Management Agreements Between Our Joint Ventures and RMR. We have two separate joint venture arrangements, our consolidated joint venture and the unconsolidated joint venture. RMR provides management services to both of these joint ventures. We are not obligated to pay management fees to RMR under our management agreements with RMR for the services it provides to the unconsolidated joint venture. We are obligated to pay management fees to RMR under our management agreements with RMR for the services it provides to our consolidated joint venture; however, our consolidated joint venture pays management fees directly to RMR, and any such fees paid by our consolidated joint venture are credited against the fees payable by us to RMR.
See Note 9 for further information regarding our relationships, agreements and transactions with RMR.
Note 9. Related Person Transactions
We have relationships and historical and continuing transactions with RMR, The RMR Group Inc., or RMR Inc., and others related to them, including other companies to which RMR or its subsidiaries provide management services and some of which have trustees, directors or officers who are also our Trustees or officers.
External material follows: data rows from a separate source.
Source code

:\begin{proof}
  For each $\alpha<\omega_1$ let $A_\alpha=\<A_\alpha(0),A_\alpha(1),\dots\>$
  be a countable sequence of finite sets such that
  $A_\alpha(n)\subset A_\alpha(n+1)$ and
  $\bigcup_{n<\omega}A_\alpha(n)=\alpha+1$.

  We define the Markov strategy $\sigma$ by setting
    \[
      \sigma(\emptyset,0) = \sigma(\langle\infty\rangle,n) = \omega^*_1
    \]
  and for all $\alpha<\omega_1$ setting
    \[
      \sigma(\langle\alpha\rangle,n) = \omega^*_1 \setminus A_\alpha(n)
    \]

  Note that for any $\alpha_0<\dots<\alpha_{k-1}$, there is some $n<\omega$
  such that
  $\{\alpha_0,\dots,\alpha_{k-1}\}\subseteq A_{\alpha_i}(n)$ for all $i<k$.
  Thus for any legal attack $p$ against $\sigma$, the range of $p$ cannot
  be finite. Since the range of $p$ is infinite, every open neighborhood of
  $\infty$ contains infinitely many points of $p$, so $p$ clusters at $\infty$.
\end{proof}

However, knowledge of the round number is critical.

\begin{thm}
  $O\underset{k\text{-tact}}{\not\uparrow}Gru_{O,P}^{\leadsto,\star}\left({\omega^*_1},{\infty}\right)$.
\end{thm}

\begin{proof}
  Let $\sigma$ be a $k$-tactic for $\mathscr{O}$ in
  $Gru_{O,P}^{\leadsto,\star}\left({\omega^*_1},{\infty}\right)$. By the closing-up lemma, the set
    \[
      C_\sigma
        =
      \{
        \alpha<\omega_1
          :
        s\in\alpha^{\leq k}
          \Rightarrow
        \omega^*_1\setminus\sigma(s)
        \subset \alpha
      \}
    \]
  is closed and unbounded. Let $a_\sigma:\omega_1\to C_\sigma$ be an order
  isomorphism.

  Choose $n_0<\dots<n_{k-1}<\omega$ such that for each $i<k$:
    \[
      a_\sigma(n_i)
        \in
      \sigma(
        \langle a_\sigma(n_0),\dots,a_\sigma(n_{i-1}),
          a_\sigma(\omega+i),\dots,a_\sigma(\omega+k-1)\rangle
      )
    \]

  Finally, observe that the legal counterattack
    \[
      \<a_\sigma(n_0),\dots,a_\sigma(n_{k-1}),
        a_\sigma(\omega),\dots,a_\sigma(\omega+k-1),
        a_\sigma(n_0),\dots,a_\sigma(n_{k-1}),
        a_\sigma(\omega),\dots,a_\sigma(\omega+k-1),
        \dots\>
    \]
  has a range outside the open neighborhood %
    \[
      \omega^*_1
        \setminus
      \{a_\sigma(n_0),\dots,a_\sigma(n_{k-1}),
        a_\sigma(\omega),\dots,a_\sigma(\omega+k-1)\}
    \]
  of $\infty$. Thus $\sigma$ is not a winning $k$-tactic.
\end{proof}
RMR is a majority owned subsidiary of RMR Inc. The Chair of our Board of Trustees and one of our Managing Trustees, Adam D. Portnoy, is the sole trustee, an officer and the controlling shareholder of ABP Trust, which is the controlling shareholder of RMR Inc., the chair of the board of directors, a managing director and the president and chief executive officer of RMR Inc. and an officer and employee of RMR. Matthew P. Jordan, our other Managing Trustee, is an executive vice president and the chief financial officer and treasurer of RMR Inc., an officer and employee of RMR and an officer of ABP Trust. Each of our officers is also an officer and employee of RMR. Some of our Independent Trustees also serve as independent trustees of other public companies to which RMR or its subsidiaries provide management services. Mr. Portnoy serves as chair of the boards and as a managing trustee of these public companies. Yael Duffy, our President and Chief Operating Officer, is also the president and chief operating officer of Office Properties Income Trust, one of the other public companies managed by RMR. Other officers of RMR, including Mr. Jordan, serve as managing trustees or officers of certain of these public companies.
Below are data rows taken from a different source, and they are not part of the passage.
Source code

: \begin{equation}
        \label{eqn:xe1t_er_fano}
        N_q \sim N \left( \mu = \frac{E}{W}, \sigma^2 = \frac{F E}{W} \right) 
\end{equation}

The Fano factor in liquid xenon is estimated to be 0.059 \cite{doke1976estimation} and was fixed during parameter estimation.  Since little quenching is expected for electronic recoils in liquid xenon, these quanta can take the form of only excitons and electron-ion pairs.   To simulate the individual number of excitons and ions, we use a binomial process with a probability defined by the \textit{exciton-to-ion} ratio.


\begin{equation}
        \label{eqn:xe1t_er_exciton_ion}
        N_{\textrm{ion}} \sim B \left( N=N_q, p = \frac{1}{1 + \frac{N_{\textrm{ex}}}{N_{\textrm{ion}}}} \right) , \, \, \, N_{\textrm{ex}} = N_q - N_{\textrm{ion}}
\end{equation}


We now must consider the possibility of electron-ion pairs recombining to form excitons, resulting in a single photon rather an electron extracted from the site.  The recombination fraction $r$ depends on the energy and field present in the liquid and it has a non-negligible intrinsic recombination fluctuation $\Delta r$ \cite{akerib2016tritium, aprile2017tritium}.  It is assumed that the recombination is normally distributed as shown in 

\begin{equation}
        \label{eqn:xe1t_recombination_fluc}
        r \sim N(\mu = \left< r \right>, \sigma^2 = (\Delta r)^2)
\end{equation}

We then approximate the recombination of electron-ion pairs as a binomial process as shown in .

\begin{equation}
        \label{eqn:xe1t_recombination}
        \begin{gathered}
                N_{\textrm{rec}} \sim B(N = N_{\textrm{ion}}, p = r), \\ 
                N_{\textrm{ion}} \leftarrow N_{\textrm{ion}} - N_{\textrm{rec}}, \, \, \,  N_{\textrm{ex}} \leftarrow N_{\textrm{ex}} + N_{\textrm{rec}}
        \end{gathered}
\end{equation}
NOTES TO CONDENSED CONSOLIDATED FINANCIAL STATEMENTS
(dollars in thousands, except per share data)
Our Manager, RMR. We have two agreements with RMR to provide management services to us. See Note 8 for further information regarding our management agreements with RMR.
Joint Ventures. We have two separate joint venture arrangements. RMR provides management services to each of these joint ventures. See Note 3 for further information regarding our joint ventures.
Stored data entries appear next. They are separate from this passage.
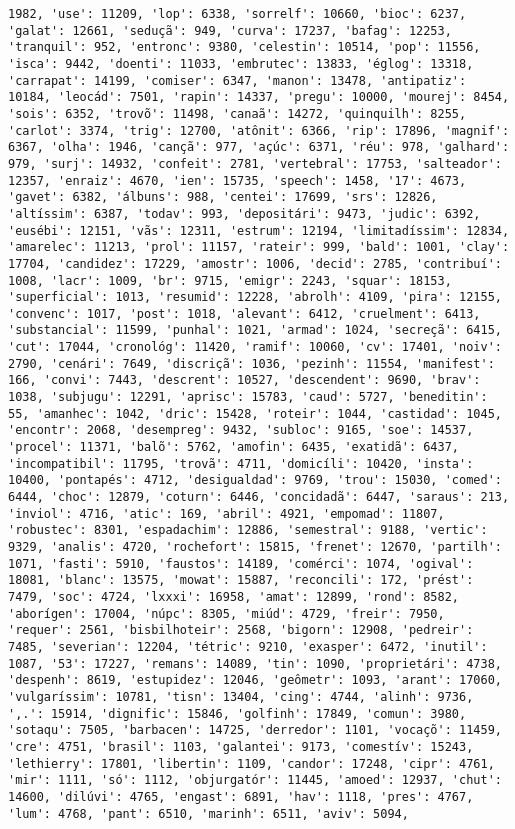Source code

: \documentclass[11pt]{article}
\begin{document}
\begin{Verbatim}[commandchars=\\\{\}]
1982, 'use': 11209, 'lop': 6338, 'sorrelf': 10660, 'bioc': 6237, 'galat': 12661, 'seduçã': 949, 'curva': 17237, 'bafag': 12253, 'tranquil': 952, 'entronc': 9380, 'celestin': 10514, 'pop': 11556, 'isca': 9442, 'doenti': 11033, 'embrutec': 13833, 'églog': 13318, 'carrapat': 14199, 'comiser': 6347, 'manon': 13478, 'antipatiz': 10184, 'leocád': 7501, 'rapin': 14337, 'pregu': 10000, 'mourej': 8454, 'sois': 6352, 'trovõ': 11498, 'canaã': 14272, 'quinquilh': 8255, 'carlot': 3374, 'trig': 12700, 'atônit': 6366, 'rip': 17896, 'magnif': 6367, 'olha': 1946, 'cançã': 977, 'açúc': 6371, 'réu': 978, 'galhard': 979, 'surj': 14932, 'confeit': 2781, 'vertebral': 17753, 'salteador': 12357, 'enraiz': 4670, 'ien': 15735, 'speech': 1458, '17': 4673, 'gavet': 6382, 'álbuns': 988, 'centei': 17699, 'srs': 12826, 'altíssim': 6387, 'todav': 993, 'depositári': 9473, 'judic': 6392, 'eusébi': 12151, 'vãs': 12311, 'estrum': 12194, 'limitadíssim': 12834, 'amarelec': 11213, 'prol': 11157, 'rateir': 999, 'bald': 1001, 'clay': 17704, 'candidez': 17229, 'amostr': 1006, 'decid': 2785, 'contribuí': 1008, 'lacr': 1009, 'br': 9715, 'emigr': 2243, 'squar': 18153, 'superficial': 1013, 'resumid': 12228, 'abrolh': 4109, 'pira': 12155, 'convenc': 1017, 'post': 1018, 'alevant': 6412, 'cruelment': 6413, 'substancial': 11599, 'punhal': 1021, 'armad': 1024, 'secreçã': 6415, 'cut': 17044, 'cronológ': 11420, 'ramif': 10060, 'cv': 17401, 'noiv': 2790, 'cenári': 7649, 'discriçã': 1036, 'pezinh': 11554, 'manifest': 166, 'convi': 7443, 'descrent': 10527, 'descendent': 9690, 'brav': 1038, 'subjugu': 12291, 'aprisc': 15783, 'caud': 5727, 'beneditin': 55, 'amanhec': 1042, 'dric': 15428, 'roteir': 1044, 'castidad': 1045, 'encontr': 2068, 'desempreg': 9432, 'subloc': 9165, 'soe': 14537, 'procel': 11371, 'balõ': 5762, 'amofin': 6435, 'exatidã': 6437, 'incompatibil': 11795, 'trovã': 4711, 'domicíli': 10420, 'insta': 10400, 'pontapés': 4712, 'desigualdad': 9769, 'trou': 15030, 'comed': 6444, 'choc': 12879, 'coturn': 6446, 'concidadã': 6447, 'saraus': 213, 'inviol': 4716, 'atic': 169, 'abril': 4921, 'empomad': 11807, 'robustec': 8301, 'espadachim': 12886, 'semestral': 9188, 'vertic': 9329, 'analis': 4720, 'rochefort': 15815, 'frenet': 12670, 'partilh': 1071, 'fasti': 5910, 'faustos': 14189, 'comérci': 1074, 'ogival': 18081, 'blanc': 13575, 'mowat': 15887, 'reconcili': 172, 'prést': 7479, 'soc': 4724, 'lxxxi': 16958, 'amat': 12899, 'rond': 8582, 'aborígen': 17004, 'núpc': 8305, 'miúd': 4729, 'freir': 7950, 'requer': 2561, 'bisbilhoteir': 2568, 'bigorn': 12908, 'pedreir': 7485, 'severian': 12204, 'tétric': 9210, 'exasper': 6472, 'inutil': 1087, '53': 17227, 'remans': 14089, 'tin': 1090, 'proprietári': 4738, 'despenh': 8619, 'estupidez': 12046, 'geômetr': 1093, 'arant': 17060, 'vulgaríssim': 10781, 'tisn': 13404, 'cing': 4744, 'alinh': 9736, ',.': 15914, 'dignific': 15846, 'golfinh': 17849, 'comun': 3980, 'sotaqu': 7505, 'barbacen': 14725, 'derredor': 1101, 'vocaçõ': 11459, 'cre': 4751, 'brasil': 1103, 'galantei': 9173, 'comestív': 15243, 'lethierry': 17801, 'libertin': 1109, 'candor': 17248, 'cipr': 4761, 'mir': 1111, 'só': 1112, 'objurgatór': 11445, 'amoed': 12937, 'chut': 14600, 'dilúvi': 4765, 'engast': 6891, 'hav': 1118, 'pres': 4767, 'lum': 4768, 'pant': 6510, 'marinh': 6511, 'aviv': 5094, 
\end{Verbatim}
\end{document}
As of September 30, 2024 and December 31, 2023, we owed $443 and $680, respectively, to the unconsolidated joint venture for rents that we collected on behalf of that joint venture. These amounts are presented as due to related persons in our condensed consolidated balance sheets.
For further information about these and other such relationships and certain other related person transactions, see our 2023 Annual Report.
Note 10. Derivatives and Hedging Activities
We are exposed to certain risks relating to our ongoing business operations, including the impact of changes in interest rates. The only risk currently managed by us using derivative instruments is our interest rate risk. We have interest rate cap agreements to manage our interest rate risk exposure on each of the ILPT Floating Rate Loan and the Mountain Floating Rate Loan, both with interest payable at a rate equal to SOFR plus a premium. The use of derivative financial instruments carries certain risks, including the risk that the counterparties to these contractual arrangements are not able to perform under the agreements. To mitigate this risk, we only enter into derivative financial instruments with counterparties with high credit ratings and with major financial institutions with which we or our related parties may also have other financial relationships. We do not anticipate that any of the counterparties will fail to meet their obligations.
Our interest rate cap agreements are designated as cash flow hedges of interest rate risk and are measured on a recurring basis at fair value. See Notes 5 and 6 for further information regarding the debt our interest rate caps are related to and the fair value of our interest rate caps. The following table summarizes the terms of our outstanding interest rate cap agreements as of September 30, 2024 and December 31, 2023:
Balance
Sheet
Underlying
Maturity
Strike
Notional
Fair Value at
Line Item
Instrument
Date
Rate
Amount
September 30, 2024
December 31, 2023
Other assets
ILPT Floating Rate Loan
10/15/2024
2.25%
$
1,235,000
$
1,366
$
25,060
Other assets
Mountain Floating Rate Loan
03/15/2024
3.40%
$
1,400,000
—
5,516
Other assets
Mountain Floating Rate Loan
03/15/2025
3.04%
$
1,400,000
8,331
—
$
9,697
$
30,576
Interest rate caps designated as cash flow hedges involve the receipt of variable amounts from a counterparty if interest rates rise above the strike rate on the contract in exchange for an up-front premium. For derivatives designated and qualifying as cash flow hedges of interest rate risk, the gain or loss on the derivative is recorded in cumulative other comprehensive income and subsequently reclassified into interest expense in the same period during which the hedged transaction affects earnings. Gains and losses on the derivative representing hedge components excluded from the assessment of effectiveness are recognized over the life of the hedge on a systematic and rational basis, as documented at hedge inception in accordance with our accounting policy election. The earnings recognition of excluded components is presented in interest expense. Amounts reported in cumulative other comprehensive income related to derivatives will be reclassified to interest expense as interest payments are made on our applicable debt.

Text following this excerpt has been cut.